L2/04-012

Subject: Ignoring Hyphens
Source: Mark Davis
Date: Jan 9, 2004

We say that when comparing property values one should ignore case, whitespace,
underbars, and hyphens. There are some exceptions to this for backwards
compatibility, which are documented in the following list:

=====

  a.. U+0F68 TIBETAN LETTER A and
  U+0F60 TIBETAN LETTER -A

  b.. U+0FB8 TIBETAN SUBJOINED LETTER A and
  U+0FB0 TIBETAN SUBJOINED LETTER -A

  c.. U+116C HANGUL JUNGSEONG OE and
  U+1180 HANGUL JUNGSEONG O-E

=====

Asmus has pointed out that there are some cases of new character names promoted
by WG2 that by analogy should also follow the pattern of -X, and would have to
be added to this exception list. He has suggested that we try to capture the
exceptions as a rule rather than have a fixed list which we would have to
maintain.

Here is a proposed rule to do this:

R1. Ignore case, whitespace, underbar, and all medial hyphens except the hyphen
in U+1180

This adds 11 Tibetan characters where the hyphen is not ignored, but arguably
ones where the hyphen is somehow distinctive. It has now only one exceptional
case
(and we don't anticipate adding any similar Hangul in the future).

=====

Here is some data behind that:

A. As it turns out, there are 72,871 Unicode 4.0 characters containing at least
one hyphen. I will save your mailers and not list them!!

B. Only the following thirteen characters contain non-medial hyphens:

property name: "name"; property value: "(?i)(.*\s)?-.*"
0F02..0F03    # So  [2]    U+0F02 TIBETAN MARK GTER YIG MGO -UM RNAM BCAD
MA..U+0F03 TIBETAN MARK GTER YIG MGO -UM GTER TSHEG MA
0F13          # So  [1]    U+0F13 TIBETAN MARK CARET -DZUD RTAGS ME LONG CAN
0F17          # So  [1]    U+0F17 TIBETAN ASTROLOGICAL SIGN SGRA GCAN -CHAR
RTAGS
0F18          # Mn  [1]    U+0F18 TIBETAN ASTROLOGICAL SIGN -KHYUD PA
0F36          # So  [1]    U+0F36 TIBETAN MARK CARET -DZUD RTAGS BZHI MIG CAN
0F39          # Mn  [1]    U+0F39 TIBETAN MARK TSA -PHRU
0F60          # Lo  [1]    U+0F60 TIBETAN LETTER -A
0FB0          # Mn  [1]    U+0FB0 TIBETAN SUBJOINED LETTER -A
0FC3          # So  [1]    U+0FC3 TIBETAN CANTILLATION SIGN SBUB -CHAL
0FCA..0FCC    # So  [3]    U+0FCA TIBETAN SYMBOL NOR BU NYIS -KHYIL..U+0FCC
TIBETAN SYMBOL NOR BU BZHI -KHYIL
# Total: 13

property name: "name"; property value: "(?i).*-(/s.*)?"
# Total: 0

Only 2 collide if hyphens are ignored (currently, as discussed above).
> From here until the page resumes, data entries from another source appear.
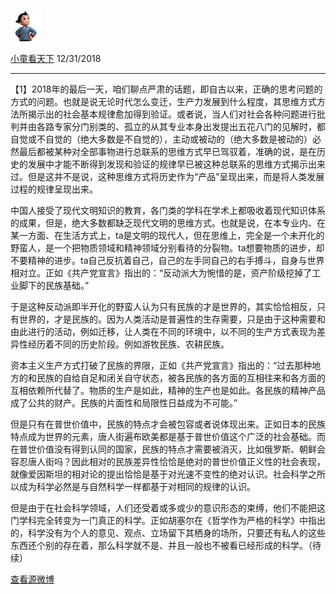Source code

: [![image0.jpg](../_resources/image0-1.jpg)](http://weibo.com/1831727905)

[小童看天下](http://weibo.com/1831727905)
12/31/2018

* * *

【1】2018年的最后一天，咱们聊点严肃的话题，即自古以来，正确的思考问题的方式的问题。也就是说无论时代怎么变迁，生产力发展到什么程度，其思维方式方法所揭示出的社会基本规律愈加得到验证。或者说，当人们对社会各种问题进行批判并由各路专家分门别类的、孤立的从其专业本身出发提出五花八门的见解时，都自觉或不自觉的（绝大多数是不自觉的），主动或被动的（绝大多数是被动的）必然最后都被某种对全部事物进行总联系的思维方式早已驾驭着，准确的说，是在历史的发展中才能不断得到发现和验证的规律早已被这种总联系的思维方式揭示出来过。但是这并不是说，这种思维方式将历史作为“产品”呈现出来，而是将人类发展过程的规律呈现出来。

中国人接受了现代文明知识的教育，各门类的学科在学术上都吸收着现代知识体系的成果，但是，绝大多数都缺乏现代文明的思维方式。也就是说，在本专业内、在某一方面、在生活方式上，ta是文明的现代人，但在思维上，完全是一个未开化的野蛮人，是一个把物质领域和精神领域分别看待的分裂物。ta想要物质的进步，却不要精神的进步。ta自己反抗着自己，自己的左手同自己的右手搏斗，自身与世界相对立。正如《共产党宣言》指出的：“反动派大为惋惜的是，资产阶级挖掉了工业脚下的民族基础。”

于是这种反动派即半开化的野蛮人认为只有民族的才是世界的，其实恰恰相反，只有世界的，才是民族的。因为人类活动是普遍性的生存需要，只是由于这种需要和由此进行的活动，例如迁移，让人类在不同的环境中，以不同的生产方式表现为差异性经历着不同的历史阶段。例如游牧民族、农耕民族。

资本主义生产方式打破了民族的界限，正如《共产党宣言》指出的：“过去那种地方的和民族的自给自足和闭关自守状态，被各民族的各方面的互相往来和各方面的互相依赖所代替了。物质的生产是如此，精神的生产也是如此。各民族的精神产品成了公共的财产。民族的片面性和局限性日益成为不可能。”

但是只有在普世价值中，民族的特点才会被包容或者说体现出来。正如日本的民族特点成为世界的元素，唐人街遍布欧美都是基于普世价值这个广泛的社会基础。而在普世价值没有得到认同的国家，民族的特点才需要被消灭，比如俄罗斯、朝鲜会容忍唐人街吗？因此相对的民族差异性恰恰是绝对的普世价值正义性的社会表现，就像爱因斯坦的相对论的提出恰恰是基于对光速不变性的绝对认识。社会科学之所以成为科学必然是与自然科学一样都基于对相同的规律的认识。

但是由于在社会科学领域，人们还受着或多或少的意识形态的束缚，他们不能把这门学科完全转变为一门真正的科学。正如胡塞尔在《哲学作为严格的科学》中指出的，科学没有为个人的意见、观点、立场留下其栖身的场所，只要还有私人的这些东西还个别的存在着，那么科学就不是、并且一般也不被看已经形成的科学。（待续）

[查看源微博](http://weibo.com/1831727905/H9M51e1og)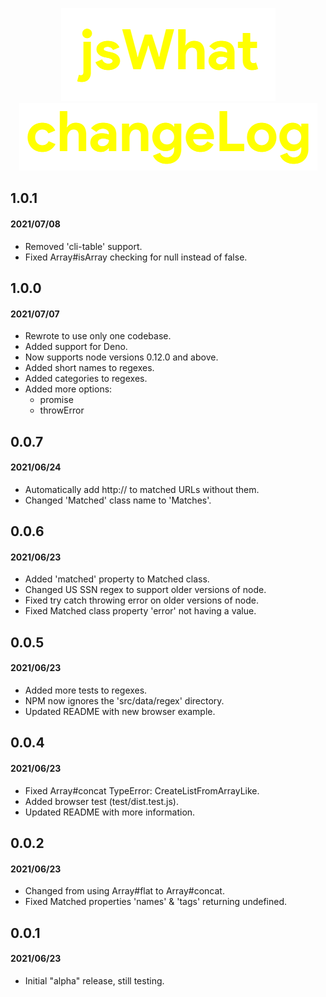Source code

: <p align="center">
  <img alt="jswhat" src=".github/logo.png"><br>
  <img alt="changelog" src=".github/changeLog.png">
</p>

## 1.0.1

#### 2021/07/08

- Removed 'cli-table' support.
- Fixed Array#isArray checking for null instead of false.

## 1.0.0

#### 2021/07/07

- Rewrote to use only one codebase.
- Added support for Deno.
- Now supports node versions 0.12.0 and above.
- Added short names to regexes.
- Added categories to regexes.
- Added more options:
  - promise
  - throwError

## 0.0.7

#### 2021/06/24

- Automatically add http:// to matched URLs without them.
- Changed 'Matched' class name to 'Matches'.

## 0.0.6

#### 2021/06/23

- Added 'matched' property to Matched class.
- Changed US SSN regex to support older versions of node.
- Fixed try catch throwing error on older versions of node.
- Fixed Matched class property 'error' not having a value.

## 0.0.5

#### 2021/06/23

- Added more tests to regexes.
- NPM now ignores the 'src/data/regex' directory.
- Updated README with new browser example.

## 0.0.4

#### 2021/06/23

- Fixed Array#concat TypeError: CreateListFromArrayLike.
- Added browser test (test/dist.test.js).
- Updated README with more information.

## 0.0.2

#### 2021/06/23

- Changed from using Array#flat to Array#concat.
- Fixed Matched properties 'names' & 'tags' returning undefined.

## 0.0.1

#### 2021/06/23

- Initial "alpha" release, still testing.
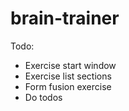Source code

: # brain-trainer

Todo:
* Exercise start window
* Exercise list sections
* Form fusion exercise
* Do todos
C. The following 2 characters contain terminal non-medial hyphen followed by a
single character.

property name: "name"; property value: "(?i).*[^a-z0-9]-."
0F60          # Lo  [1]    U+0F60 TIBETAN LETTER -A
0FB0          # Mn  [1]    U+0FB0 TIBETAN SUBJOINED LETTER -A
# Total: 2

D. The following 4 characters contain "O-E" (only one of which collides if the
hyphen is ignored).

property name: "name"; property value: "(?i).*o-e.*"
117C          # Lo  [1]    U+117C HANGUL JUNGSEONG EO-EU
117F..1180    # Lo  [2]    U+117F HANGUL JUNGSEONG O-EO..U+1180 HANGUL JUNGSEONG
O-E
118B          # Lo  [1]    U+118B HANGUL JUNGSEONG U-EO-EU
# Total: 4

E. The following end with "-E"

property name: "name"; property value: "(?i).*-e"
1180          # Lo  [1]    U+1180 HANGUL JUNGSEONG O-E
1190          # Lo  [1]    U+1190 HANGUL JUNGSEONG YU-E
# Total: 2


Mark